They both turned to Angel, who twitched a couple of times,
and groaned. As he rolled on his side, Cordy grabbed for Wesley’s hand,
prepared to run.
Angel raised his head, looked at them both with eyes that
were neither his nor Angelus’, and said, “Cordy, I’m scared.”
***
Cordelia turned the gas on under the teakettle, and spooned
coffee into three big mugs. The muted hum of the television was calming, and
after the tension of the day, she finally felt her nerves beginning to settle.
The stress, those mind-bending drugs that still coursed through her body, and
several hours of back-breaking cleaning had magnified the drained, wobbly
feeling that she couldn’t seem to shake off. It was good to just putter around
the kitchen, doing mundane things.
The day had been surreal, to say the least. Once it was clear
that Angelus was no longer a danger -- and Wesley still hadn’t worked that one
out -- they’d unpacked some of Angel’s smelly, charred books, and Wes
started researching.
Angel/Dennis hadn’t said a lot. He’d taken a long nap on
her bed, while she’d tidied up the bombsite that was her apartment. Then
he’d come out, picked up a big book, and divided his time between reading and
watching the TV.
Both people in Angel’s body seemed subdued, disoriented,
and she could tell they were finding their equilibrium. Just like she did every
time she came out of a vision -- finding herself again, among thoughts and
feelings that belonged to other people.
The kettle shrilled, snapping her out of her reverie. She
lifted it, pouring steaming water over the little brown granules, making them
dance and dissolve. Since their old machine was now just a melted lump of metal
and plastic, they had to make do with instant.
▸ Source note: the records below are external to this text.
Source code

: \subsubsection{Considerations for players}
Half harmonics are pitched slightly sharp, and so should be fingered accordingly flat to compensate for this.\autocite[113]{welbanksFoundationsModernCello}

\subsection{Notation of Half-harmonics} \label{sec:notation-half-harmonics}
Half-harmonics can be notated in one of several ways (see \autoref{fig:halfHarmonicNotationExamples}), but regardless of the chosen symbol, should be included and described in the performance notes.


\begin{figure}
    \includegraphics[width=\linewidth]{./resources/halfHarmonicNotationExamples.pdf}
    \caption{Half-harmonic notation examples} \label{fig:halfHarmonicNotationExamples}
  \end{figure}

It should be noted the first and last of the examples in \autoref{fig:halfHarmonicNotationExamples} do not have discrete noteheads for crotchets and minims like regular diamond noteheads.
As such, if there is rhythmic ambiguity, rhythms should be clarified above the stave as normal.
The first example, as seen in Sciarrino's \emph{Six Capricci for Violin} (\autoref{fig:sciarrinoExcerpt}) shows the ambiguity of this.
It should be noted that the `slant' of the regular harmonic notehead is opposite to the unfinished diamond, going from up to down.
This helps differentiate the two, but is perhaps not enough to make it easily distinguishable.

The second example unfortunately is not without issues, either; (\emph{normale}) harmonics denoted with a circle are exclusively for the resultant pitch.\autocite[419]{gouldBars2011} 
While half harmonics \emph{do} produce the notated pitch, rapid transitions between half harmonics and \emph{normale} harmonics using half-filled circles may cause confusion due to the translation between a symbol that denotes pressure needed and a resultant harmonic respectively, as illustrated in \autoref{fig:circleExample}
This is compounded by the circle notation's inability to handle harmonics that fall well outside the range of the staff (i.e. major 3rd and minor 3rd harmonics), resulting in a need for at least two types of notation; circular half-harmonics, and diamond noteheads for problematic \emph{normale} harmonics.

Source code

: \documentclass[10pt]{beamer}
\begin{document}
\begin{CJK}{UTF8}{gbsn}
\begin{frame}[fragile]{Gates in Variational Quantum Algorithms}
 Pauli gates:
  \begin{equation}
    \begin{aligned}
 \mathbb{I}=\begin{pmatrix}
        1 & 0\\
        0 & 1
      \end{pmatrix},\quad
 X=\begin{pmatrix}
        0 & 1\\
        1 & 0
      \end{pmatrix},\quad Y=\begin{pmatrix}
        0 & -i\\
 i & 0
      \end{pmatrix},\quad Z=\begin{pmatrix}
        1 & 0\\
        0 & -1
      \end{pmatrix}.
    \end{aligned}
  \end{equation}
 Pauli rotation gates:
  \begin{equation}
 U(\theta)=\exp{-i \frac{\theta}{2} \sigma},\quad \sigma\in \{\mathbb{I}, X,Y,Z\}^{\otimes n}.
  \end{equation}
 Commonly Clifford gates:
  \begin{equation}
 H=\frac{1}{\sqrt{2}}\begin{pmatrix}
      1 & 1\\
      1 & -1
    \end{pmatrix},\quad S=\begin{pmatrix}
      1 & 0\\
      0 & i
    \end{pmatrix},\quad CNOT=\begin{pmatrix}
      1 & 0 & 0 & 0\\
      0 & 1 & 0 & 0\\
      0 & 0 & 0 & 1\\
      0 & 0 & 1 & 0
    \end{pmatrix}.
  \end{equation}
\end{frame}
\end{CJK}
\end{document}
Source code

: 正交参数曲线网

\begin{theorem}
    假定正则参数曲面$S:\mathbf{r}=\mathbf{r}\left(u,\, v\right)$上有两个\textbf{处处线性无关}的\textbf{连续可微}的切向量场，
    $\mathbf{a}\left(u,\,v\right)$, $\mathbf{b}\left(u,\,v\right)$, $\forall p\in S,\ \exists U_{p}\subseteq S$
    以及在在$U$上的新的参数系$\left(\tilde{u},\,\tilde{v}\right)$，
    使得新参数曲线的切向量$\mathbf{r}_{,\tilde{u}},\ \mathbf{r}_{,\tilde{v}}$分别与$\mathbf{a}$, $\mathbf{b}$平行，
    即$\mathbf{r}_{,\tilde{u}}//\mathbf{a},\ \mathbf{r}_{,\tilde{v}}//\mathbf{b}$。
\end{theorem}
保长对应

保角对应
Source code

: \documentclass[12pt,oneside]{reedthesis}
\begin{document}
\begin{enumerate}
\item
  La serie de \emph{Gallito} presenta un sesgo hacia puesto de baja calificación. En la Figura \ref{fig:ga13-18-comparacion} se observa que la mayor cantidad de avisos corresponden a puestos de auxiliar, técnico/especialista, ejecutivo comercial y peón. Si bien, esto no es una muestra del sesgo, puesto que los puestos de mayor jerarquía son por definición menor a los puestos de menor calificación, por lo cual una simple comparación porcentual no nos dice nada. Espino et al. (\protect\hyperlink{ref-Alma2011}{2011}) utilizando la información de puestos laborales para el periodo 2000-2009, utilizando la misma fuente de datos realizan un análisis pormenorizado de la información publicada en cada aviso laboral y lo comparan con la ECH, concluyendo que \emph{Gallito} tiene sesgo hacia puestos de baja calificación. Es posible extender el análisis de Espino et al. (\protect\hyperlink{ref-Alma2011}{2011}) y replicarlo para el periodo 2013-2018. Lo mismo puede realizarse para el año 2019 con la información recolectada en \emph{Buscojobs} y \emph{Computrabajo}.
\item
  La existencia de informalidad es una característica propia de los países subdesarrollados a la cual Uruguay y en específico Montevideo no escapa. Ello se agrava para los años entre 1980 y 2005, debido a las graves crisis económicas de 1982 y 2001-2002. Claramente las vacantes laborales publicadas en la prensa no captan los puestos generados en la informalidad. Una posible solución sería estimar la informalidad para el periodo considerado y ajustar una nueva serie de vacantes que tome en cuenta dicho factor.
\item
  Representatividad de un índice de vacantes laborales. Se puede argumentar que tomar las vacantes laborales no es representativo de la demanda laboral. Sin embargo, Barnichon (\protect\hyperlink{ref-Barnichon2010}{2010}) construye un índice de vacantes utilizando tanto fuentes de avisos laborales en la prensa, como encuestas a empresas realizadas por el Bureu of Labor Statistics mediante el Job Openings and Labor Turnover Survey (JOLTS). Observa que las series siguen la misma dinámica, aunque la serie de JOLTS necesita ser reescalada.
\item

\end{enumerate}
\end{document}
Right now, it smelled better than
any coffee ever had.
Cordy looked up, the kitchen window turning pink with the
sunset, her own reflection just visible in the glass.
“Can I help?” Angel’s voice behind her made her drop
the teaspoon in the sink. The clatter jangled like her nerves, instantly on edge
again.
“Jeez, Angel. Don’t do that!” she gasped, turning to
glare at him.
“I’m sorry.” The soft smile on his face faded.
She shook her head. “Dennis, no, it’s all right. I
didn’t mean to snap.”
“Ah-hah!” Wesley banged his hand on the dining table.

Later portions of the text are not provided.